- [DATA UNDER STUDY]:

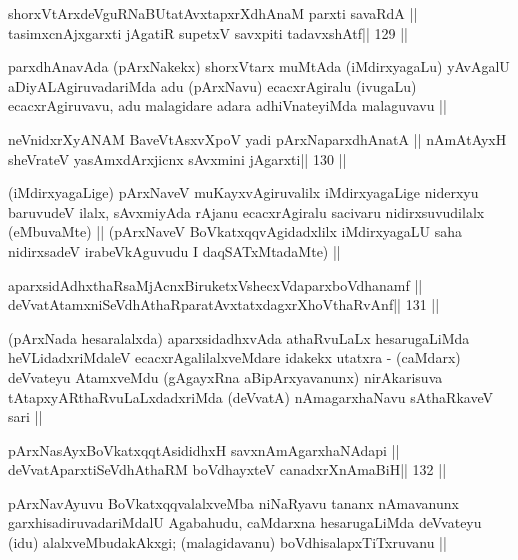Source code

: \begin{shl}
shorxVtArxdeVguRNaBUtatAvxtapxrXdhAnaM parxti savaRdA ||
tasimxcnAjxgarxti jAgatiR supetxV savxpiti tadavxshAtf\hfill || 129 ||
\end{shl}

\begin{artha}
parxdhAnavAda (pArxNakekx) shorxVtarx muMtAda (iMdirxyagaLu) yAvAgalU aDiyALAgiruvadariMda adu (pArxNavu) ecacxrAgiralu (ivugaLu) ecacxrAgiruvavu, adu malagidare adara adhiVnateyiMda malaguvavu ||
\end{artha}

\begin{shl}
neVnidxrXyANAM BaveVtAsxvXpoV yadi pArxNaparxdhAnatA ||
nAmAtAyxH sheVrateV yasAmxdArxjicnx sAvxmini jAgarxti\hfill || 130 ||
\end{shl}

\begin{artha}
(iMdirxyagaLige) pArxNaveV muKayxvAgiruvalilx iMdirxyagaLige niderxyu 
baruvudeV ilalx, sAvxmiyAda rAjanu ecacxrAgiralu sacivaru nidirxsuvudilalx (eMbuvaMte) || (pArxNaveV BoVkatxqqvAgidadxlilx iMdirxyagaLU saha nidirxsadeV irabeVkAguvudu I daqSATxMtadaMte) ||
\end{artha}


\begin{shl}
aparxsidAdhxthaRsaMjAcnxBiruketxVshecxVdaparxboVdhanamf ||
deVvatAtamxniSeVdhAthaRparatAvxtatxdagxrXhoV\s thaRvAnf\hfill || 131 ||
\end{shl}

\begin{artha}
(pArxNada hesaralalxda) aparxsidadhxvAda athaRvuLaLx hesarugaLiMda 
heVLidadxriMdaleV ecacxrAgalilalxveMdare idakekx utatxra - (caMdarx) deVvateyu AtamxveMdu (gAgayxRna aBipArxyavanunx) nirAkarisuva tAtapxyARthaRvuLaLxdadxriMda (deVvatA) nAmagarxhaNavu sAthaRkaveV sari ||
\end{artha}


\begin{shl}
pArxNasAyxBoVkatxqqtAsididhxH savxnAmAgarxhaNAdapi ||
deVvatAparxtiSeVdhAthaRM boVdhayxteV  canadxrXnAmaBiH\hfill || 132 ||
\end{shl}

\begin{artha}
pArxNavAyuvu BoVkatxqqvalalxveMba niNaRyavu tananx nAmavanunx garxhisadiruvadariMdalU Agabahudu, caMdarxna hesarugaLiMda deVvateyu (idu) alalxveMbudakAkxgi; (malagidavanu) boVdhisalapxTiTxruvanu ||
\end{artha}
--
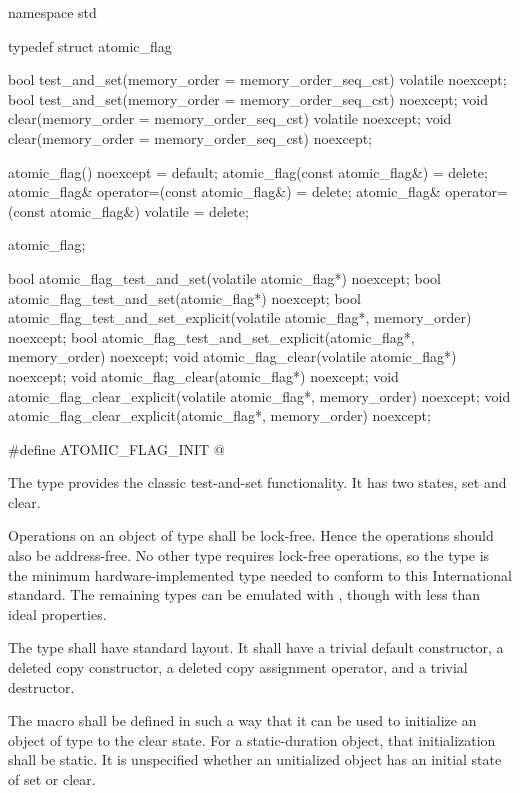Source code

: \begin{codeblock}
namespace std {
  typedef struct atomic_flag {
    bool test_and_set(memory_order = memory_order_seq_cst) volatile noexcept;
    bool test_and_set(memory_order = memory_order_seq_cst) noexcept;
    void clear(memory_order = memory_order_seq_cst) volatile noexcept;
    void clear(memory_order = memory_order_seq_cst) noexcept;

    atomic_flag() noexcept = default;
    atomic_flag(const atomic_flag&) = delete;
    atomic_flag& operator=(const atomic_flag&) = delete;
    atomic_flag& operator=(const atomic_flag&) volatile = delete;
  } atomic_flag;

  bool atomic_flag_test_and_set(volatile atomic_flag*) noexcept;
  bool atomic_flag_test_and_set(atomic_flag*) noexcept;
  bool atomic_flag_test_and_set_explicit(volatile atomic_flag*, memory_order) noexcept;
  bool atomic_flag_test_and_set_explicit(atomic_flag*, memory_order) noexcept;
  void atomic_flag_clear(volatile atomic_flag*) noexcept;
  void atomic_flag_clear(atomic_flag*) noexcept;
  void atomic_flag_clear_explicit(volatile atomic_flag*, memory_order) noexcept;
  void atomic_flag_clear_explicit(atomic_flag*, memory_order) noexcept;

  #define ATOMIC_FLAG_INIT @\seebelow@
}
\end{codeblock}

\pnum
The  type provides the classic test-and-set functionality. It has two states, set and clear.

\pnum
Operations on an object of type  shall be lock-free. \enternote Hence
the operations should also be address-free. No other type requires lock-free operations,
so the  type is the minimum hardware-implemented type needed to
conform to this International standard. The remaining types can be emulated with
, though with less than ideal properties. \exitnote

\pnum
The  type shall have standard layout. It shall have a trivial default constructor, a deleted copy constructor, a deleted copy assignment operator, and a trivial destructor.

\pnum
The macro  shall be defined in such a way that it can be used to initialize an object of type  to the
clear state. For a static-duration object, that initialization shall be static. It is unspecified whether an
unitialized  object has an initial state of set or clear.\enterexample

- [TASK PROMPT]: For this exercise, copy every line of the data that holds "hfill".

- [TASK RESULT]:
tasimxcnAjxgarxti jAgatiR supetxV savxpiti tadavxshAtf\hfill || 129 ||
nAmAtAyxH sheVrateV yasAmxdArxjicnx sAvxmini jAgarxti\hfill || 130 ||
deVvatAtamxniSeVdhAthaRparatAvxtatxdagxrXhoV\s thaRvAnf\hfill || 131 ||
deVvatAparxtiSeVdhAthaRM boVdhayxteV  canadxrXnAmaBiH\hfill || 132 ||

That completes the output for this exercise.